Extracted data entries

══════════════════════════════

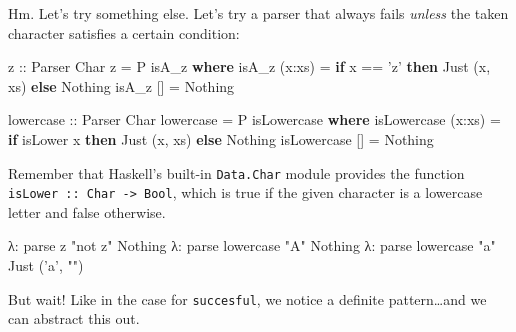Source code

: \documentclass[]{article}
\newenvironment{Shaded}{}{}
\newcommand{\KeywordTok}[1]{\textcolor[rgb]{0.00,0.44,0.13}{\textbf{{#1}}}}
\newcommand{\DataTypeTok}[1]{\textcolor[rgb]{0.56,0.13,0.00}{{#1}}}
\newcommand{\CharTok}[1]{\textcolor[rgb]{0.25,0.44,0.63}{{#1}}}
\newcommand{\StringTok}[1]{\textcolor[rgb]{0.25,0.44,0.63}{{#1}}}
\newcommand{\OtherTok}[1]{\textcolor[rgb]{0.00,0.44,0.13}{{#1}}}
\newcommand{\FunctionTok}[1]{\textcolor[rgb]{0.02,0.16,0.49}{{#1}}}
\newcommand{\NormalTok}[1]{{#1}}
\begin{document}
Hm. Let's try something else. Let's try a parser that always fails \emph{unless} the taken character
satisfies a certain condition:

\begin{Shaded}
\begin{Highlighting}[]
\OtherTok{z ::} \DataTypeTok{Parser} \DataTypeTok{Char}
\NormalTok{z }\FunctionTok{=} \DataTypeTok{P} \NormalTok{isA_z}
    \KeywordTok{where}
        \NormalTok{isA_z (x}\FunctionTok{:}\NormalTok{xs) }\FunctionTok{=}  \KeywordTok{if} \NormalTok{x }\FunctionTok{==} \CharTok{'z'}
                            \KeywordTok{then} \DataTypeTok{Just} \NormalTok{(x, xs)}
                            \KeywordTok{else} \DataTypeTok{Nothing}
        \NormalTok{isA_z []     }\FunctionTok{=}  \DataTypeTok{Nothing}

\OtherTok{lowercase ::} \DataTypeTok{Parser} \DataTypeTok{Char}
\NormalTok{lowercase }\FunctionTok{=} \DataTypeTok{P} \NormalTok{isLowercase}
    \KeywordTok{where}
        \NormalTok{isLowercase (x}\FunctionTok{:}\NormalTok{xs)  }\FunctionTok{=}   \KeywordTok{if} \NormalTok{isLower x}
                                    \KeywordTok{then} \DataTypeTok{Just} \NormalTok{(x, xs)}
                                    \KeywordTok{else} \DataTypeTok{Nothing}
        \NormalTok{isLowercase []      }\FunctionTok{=}   \DataTypeTok{Nothing}
\end{Highlighting}
\end{Shaded}

Remember that Haskell's built-in \texttt{Data.Char} module provides the function
\texttt{isLower\ ::\ Char\ -\textgreater{}\ Bool}, which is true if the given character is a
lowercase letter and false otherwise.

\begin{Shaded}
\begin{Highlighting}[]
\NormalTok{λ}\FunctionTok{:} \NormalTok{parse z }\StringTok{"not z"}
\DataTypeTok{Nothing}
\NormalTok{λ}\FunctionTok{:} \NormalTok{parse lowercase }\StringTok{"A"}
\DataTypeTok{Nothing}
\NormalTok{λ}\FunctionTok{:} \NormalTok{parse lowercase }\StringTok{"a"}
\DataTypeTok{Just} \NormalTok{(}\CharTok{'a'}\NormalTok{, }\StringTok{""}\NormalTok{)}
\end{Highlighting}
\end{Shaded}

But wait! Like in the case for \texttt{succesful}, we notice a definite pattern\ldots{}and we can
abstract this out.
\end{document}
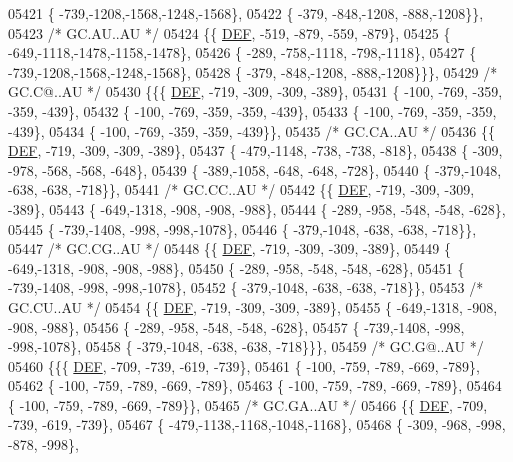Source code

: \begin{DoxyCode}
05421 \{ -739,-1208,-1568,-1248,-1568\},
05422 \{ -379, -848,-1208, -888,-1208\}\},
05423 \textcolor{comment}{/* GC.AU..AU */}
05424 \{\{  \mbox{\hyperlink{1_88_84__epars_8h_a397419fc12b37ed479c8abb9d444d843}{DEF}}, -519, -879, -559, -879\},
05425 \{ -649,-1118,-1478,-1158,-1478\},
05426 \{ -289, -758,-1118, -798,-1118\},
05427 \{ -739,-1208,-1568,-1248,-1568\},
05428 \{ -379, -848,-1208, -888,-1208\}\}\},
05429 \textcolor{comment}{/* GC.C@..AU */}
05430 \{\{\{  \mbox{\hyperlink{1_88_84__epars_8h_a397419fc12b37ed479c8abb9d444d843}{DEF}}, -719, -309, -309, -389\},
05431 \{ -100, -769, -359, -359, -439\},
05432 \{ -100, -769, -359, -359, -439\},
05433 \{ -100, -769, -359, -359, -439\},
05434 \{ -100, -769, -359, -359, -439\}\},
05435 \textcolor{comment}{/* GC.CA..AU */}
05436 \{\{  \mbox{\hyperlink{1_88_84__epars_8h_a397419fc12b37ed479c8abb9d444d843}{DEF}}, -719, -309, -309, -389\},
05437 \{ -479,-1148, -738, -738, -818\},
05438 \{ -309, -978, -568, -568, -648\},
05439 \{ -389,-1058, -648, -648, -728\},
05440 \{ -379,-1048, -638, -638, -718\}\},
05441 \textcolor{comment}{/* GC.CC..AU */}
05442 \{\{  \mbox{\hyperlink{1_88_84__epars_8h_a397419fc12b37ed479c8abb9d444d843}{DEF}}, -719, -309, -309, -389\},
05443 \{ -649,-1318, -908, -908, -988\},
05444 \{ -289, -958, -548, -548, -628\},
05445 \{ -739,-1408, -998, -998,-1078\},
05446 \{ -379,-1048, -638, -638, -718\}\},
05447 \textcolor{comment}{/* GC.CG..AU */}
05448 \{\{  \mbox{\hyperlink{1_88_84__epars_8h_a397419fc12b37ed479c8abb9d444d843}{DEF}}, -719, -309, -309, -389\},
05449 \{ -649,-1318, -908, -908, -988\},
05450 \{ -289, -958, -548, -548, -628\},
05451 \{ -739,-1408, -998, -998,-1078\},
05452 \{ -379,-1048, -638, -638, -718\}\},
05453 \textcolor{comment}{/* GC.CU..AU */}
05454 \{\{  \mbox{\hyperlink{1_88_84__epars_8h_a397419fc12b37ed479c8abb9d444d843}{DEF}}, -719, -309, -309, -389\},
05455 \{ -649,-1318, -908, -908, -988\},
05456 \{ -289, -958, -548, -548, -628\},
05457 \{ -739,-1408, -998, -998,-1078\},
05458 \{ -379,-1048, -638, -638, -718\}\}\},
05459 \textcolor{comment}{/* GC.G@..AU */}
05460 \{\{\{  \mbox{\hyperlink{1_88_84__epars_8h_a397419fc12b37ed479c8abb9d444d843}{DEF}}, -709, -739, -619, -739\},
05461 \{ -100, -759, -789, -669, -789\},
05462 \{ -100, -759, -789, -669, -789\},
05463 \{ -100, -759, -789, -669, -789\},
05464 \{ -100, -759, -789, -669, -789\}\},
05465 \textcolor{comment}{/* GC.GA..AU */}
05466 \{\{  \mbox{\hyperlink{1_88_84__epars_8h_a397419fc12b37ed479c8abb9d444d843}{DEF}}, -709, -739, -619, -739\},
05467 \{ -479,-1138,-1168,-1048,-1168\},
05468 \{ -309, -968, -998, -878, -998\},

\end{DoxyCode}
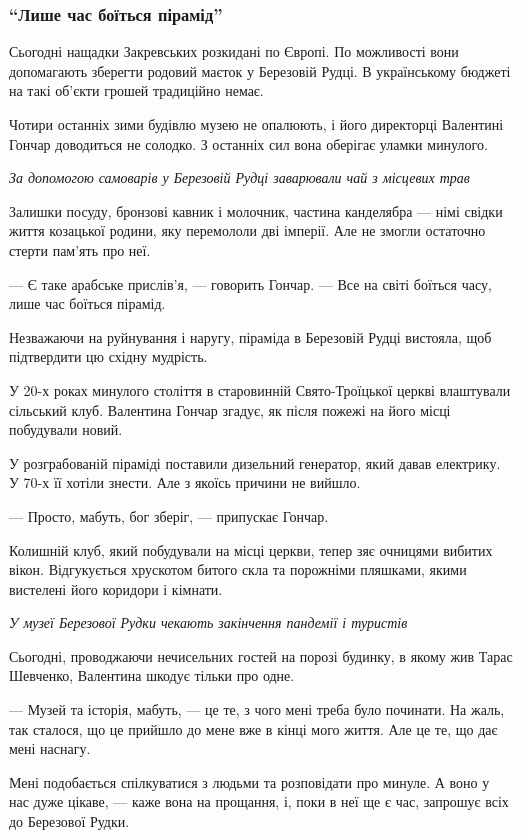 \documentclass[a4paper,11pt]{extreport}
\begin{document}
\subsubsection{``Лише час боїться пірамід''}

Сьогодні нащадки Закревських розкидані по Європі. По можливості вони
допомагають зберегти родовий маєток у Березовій Рудці. В українському бюджеті
на такі об'єкти грошей традиційно немає.

Чотири останніх зими будівлю музею не опалюють, і його директорці Валентині
Гончар доводиться не солодко. З останніх сил вона оберігає уламки минулого.

\emph{За допомогою самоварів у Березовій Рудці заварювали чай з місцевих трав}

Залишки посуду, бронзові кавник і молочник, частина канделябра --- німі свідки життя козацької родини, яку перемололи дві імперії. Але не змогли остаточно стерти пам'ять про неї.

--- Є таке арабське прислів’я, --- говорить Гончар. --- Все на світі боїться часу, лише час боїться пірамід.

Незважаючи на руйнування і наругу, піраміда в Березовій Рудці вистояла, щоб підтвердити цю східну мудрість.

У 20-х роках минулого століття в старовинній Свято-Троїцької церкві влаштували сільський клуб. Валентина Гончар згадує, як після пожежі на його місці побудували новий.

У розграбованій піраміді поставили дизельний генератор, який давав електрику. У 70-х її хотіли знести. Але з якоїсь причини не вийшло.

--- Просто, мабуть, бог зберіг, --- припускає Гончар.

Колишній клуб, який побудували на місці церкви, тепер зяє очницями вибитих вікон. Відгукується хрускотом битого скла та порожніми пляшками, якими вистелені його коридори і кімнати.

\emph{У музеї Березової Рудки чекають закінчення пандемії і туристів}

Сьогодні, проводжаючи нечисельних гостей на порозі будинку, в якому жив Тарас
Шевченко, Валентина шкодує тільки про одне.

--- Музей та історія, мабуть, --- це те, з чого мені треба було починати. На жаль,
так сталося, що це прийшло до мене вже в кінці мого життя. Але це те, що дає
мені наснагу. 

Мені подобається спілкуватися з людьми та розповідати про минуле. А воно у нас
дуже цікаве, --- каже вона на прощання, і, поки в неї ще є час, запрошує всіх до
Березової Рудки.
\end{document}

══════════════════════════════

* _Directions for this task_
When a line in the data holds the word "character", show that line.

* _Answer area_
Hm. Let's try something else. Let's try a parser that always fails \emph{unless} the taken character
\texttt{isLower\ ::\ Char\ -\textgreater{}\ Bool}, which is true if the given character is a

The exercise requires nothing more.